Exercise aim: Could you repeat the data word for word while skipping the pictures?

Data listing:
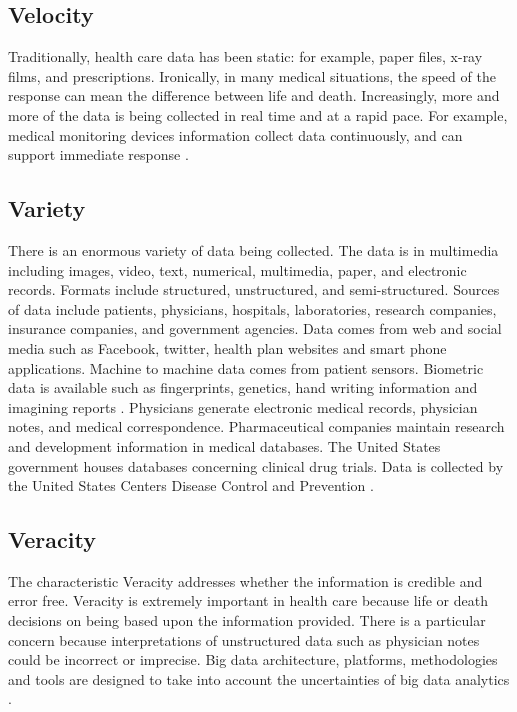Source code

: \documentclass[sigconf]{acmart}
\begin{document}
\subsection{Velocity}

Traditionally, health care data has been static: for example, paper files, x-ray films, and prescriptions. Ironically, in many medical situations, the speed of the response can mean the difference between life and death. Increasingly, more and more of the data is being collected in real time and at a rapid pace. For example, medical monitoring devices information collect data continuously, and can support immediate response \cite{springer}. 

\subsection{Variety}

There is an enormous variety of data being collected. The data is in multimedia including images, video, text, numerical, multimedia, paper, and electronic records.  Formats include structured, unstructured, and semi-structured.  Sources of data include patients, physicians, hospitals, laboratories, research companies, insurance companies, and government agencies. Data comes from web and social media such as Facebook, twitter, health plan websites and smart phone applications. Machine to machine data comes from patient sensors. Biometric data is available such as fingerprints, genetics, hand writing information and imagining reports \cite{springer}. Physicians generate electronic medical records, physician notes, and medical correspondence. Pharmaceutical companies maintain research and development information in medical databases. The United States government houses databases concerning clinical drug trials. Data is collected by the United States Centers Disease Control and Prevention \cite{www-google-CIO}. 

\subsection{Veracity}

The characteristic Veracity addresses whether the information is credible and error free. Veracity is extremely important in health care because life or death decisions on being based upon the information provided. There is a particular concern because interpretations of unstructured data such as physician notes could be incorrect or imprecise. Big data architecture, platforms, methodologies and tools are designed to take into account the uncertainties of big data analytics \cite{springer}. 
\end{document}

Task solution:
Source code

: \documentclass[sigconf]{acmart}
\begin{document}
\subsection{Velocity}

Traditionally, health care data has been static: for example, paper files, x-ray films, and prescriptions. Ironically, in many medical situations, the speed of the response can mean the difference between life and death. Increasingly, more and more of the data is being collected in real time and at a rapid pace. For example, medical monitoring devices information collect data continuously, and can support immediate response \cite{springer}. 

\subsection{Variety}

There is an enormous variety of data being collected. The data is in multimedia including images, video, text, numerical, multimedia, paper, and electronic records.  Formats include structured, unstructured, and semi-structured.  Sources of data include patients, physicians, hospitals, laboratories, research companies, insurance companies, and government agencies. Data comes from web and social media such as Facebook, twitter, health plan websites and smart phone applications. Machine to machine data comes from patient sensors. Biometric data is available such as fingerprints, genetics, hand writing information and imagining reports \cite{springer}. Physicians generate electronic medical records, physician notes, and medical correspondence. Pharmaceutical companies maintain research and development information in medical databases. The United States government houses databases concerning clinical drug trials. Data is collected by the United States Centers Disease Control and Prevention \cite{www-google-CIO}. 

\subsection{Veracity}

The characteristic Veracity addresses whether the information is credible and error free. Veracity is extremely important in health care because life or death decisions on being based upon the information provided. There is a particular concern because interpretations of unstructured data such as physician notes could be incorrect or imprecise. Big data architecture, platforms, methodologies and tools are designed to take into account the uncertainties of big data analytics \cite{springer}. 
\end{document}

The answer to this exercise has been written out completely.